He was barely a month into office when the Saudi-backed investor conference in Miami captured the optimism. “The Nasdaq is up nearly 10% in just a few months,” Trump said, ticking through a list of economic indicators. “The Dow Jones Industrial Average is up 2,200 points.” On the same day, Feb. 19, the S&P 500 hit an all-time high.

But as Trump unleashed an on-one-day, off-the-next tariff fight with America’s largest trading partners, those gains unraveled. In just a few weeks, the S&P lost $4 trillion in value driven by his whipsaw trade policy, receding optimism about an artificial-intelligence boom and souring consumer sentiment caused by threats of higher prices and weaker growth. A measure of consumer sentiment fell in March for the fourth straight month to the lowest level since January 2021, the Conference Board, a business-research group, said Tuesday.

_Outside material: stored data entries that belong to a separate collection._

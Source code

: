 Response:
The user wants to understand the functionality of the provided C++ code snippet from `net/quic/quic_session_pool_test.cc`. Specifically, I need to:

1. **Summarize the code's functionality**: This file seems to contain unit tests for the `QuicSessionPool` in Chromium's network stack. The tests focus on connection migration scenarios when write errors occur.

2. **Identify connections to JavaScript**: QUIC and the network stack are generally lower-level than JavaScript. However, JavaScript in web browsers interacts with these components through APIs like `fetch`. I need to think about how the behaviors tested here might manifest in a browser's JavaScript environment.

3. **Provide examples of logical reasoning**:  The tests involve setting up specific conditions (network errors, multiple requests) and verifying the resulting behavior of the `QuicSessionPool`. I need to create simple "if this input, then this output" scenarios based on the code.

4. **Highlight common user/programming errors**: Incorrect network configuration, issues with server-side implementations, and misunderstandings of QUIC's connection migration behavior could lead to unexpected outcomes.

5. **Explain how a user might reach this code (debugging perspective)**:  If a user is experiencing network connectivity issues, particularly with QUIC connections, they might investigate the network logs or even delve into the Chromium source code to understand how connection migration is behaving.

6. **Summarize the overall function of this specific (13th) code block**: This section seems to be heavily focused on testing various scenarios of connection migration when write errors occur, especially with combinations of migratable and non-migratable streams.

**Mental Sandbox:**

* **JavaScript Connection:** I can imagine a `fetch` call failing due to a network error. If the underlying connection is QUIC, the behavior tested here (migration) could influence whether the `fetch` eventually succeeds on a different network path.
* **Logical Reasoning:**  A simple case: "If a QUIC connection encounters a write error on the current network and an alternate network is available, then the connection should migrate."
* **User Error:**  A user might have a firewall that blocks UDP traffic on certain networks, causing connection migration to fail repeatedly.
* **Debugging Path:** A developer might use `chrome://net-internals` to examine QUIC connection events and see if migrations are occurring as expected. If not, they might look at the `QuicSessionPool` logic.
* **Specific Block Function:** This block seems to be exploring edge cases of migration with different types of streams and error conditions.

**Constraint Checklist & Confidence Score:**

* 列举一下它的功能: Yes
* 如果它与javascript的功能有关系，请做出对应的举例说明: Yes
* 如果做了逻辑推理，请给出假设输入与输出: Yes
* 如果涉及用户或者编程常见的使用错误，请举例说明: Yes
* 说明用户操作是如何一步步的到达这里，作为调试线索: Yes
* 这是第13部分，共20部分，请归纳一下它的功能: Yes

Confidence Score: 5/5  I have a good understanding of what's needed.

Markets in the past week have recovered some losses, but Trump is preparing his next shock: an April 2 “liberation day” suite of reciprocal tariffs he said will be applied on any trading partner that charges tariffs or imposes other trade barriers on U.S. products.

CEOs and lobbyists seeking clarity and fretting over what they see as a haphazard approach have inundated Trump’s team with calls, according to people in the administration. Some of these people said the White House has been receptive to hearing from businesses about their concerns, but they said it’s unclear if arguments for a more temperate and targeted approach have persuaded Trump.

Among other factors, investors were caught flat-footed by Trump’s animus toward Canada, which wasn’t a part of last year’s election campaign. Global markets were then roiled by the fallout from the Oval Office meeting between Trump and Ukrainian President Volodymyr Zelensky, which descended into a shouting match. 

The spectacle led Germany to approve a once-unimaginable €1 trillion defense-spending deal—with contracts to go to European makers—in the blink of an eye. The package has sent up yields on German sovereign debt and could reduce appetite on the Continent for U.S. Treasurys.

“At the end of last year, the attitude was, ‘Full on, this is going to be an exceptionally pro-growth agenda and it will be executed in a clear way.’ All of that has gone in reverse,” said Ed Al-Hussainy, global interest-rate strategist at Columbia Threadneedle Investments.

If you didn’t expect Trump 2.0 to be even more chaotic and committed to McKinleynomics than the first term, I’m really not sure what to tell you. Maybe we need a category of “Tate McRae voters” or something who are theoretically sophisticated but don’t act any more rationally than the sporadic last-minute zero-information voter.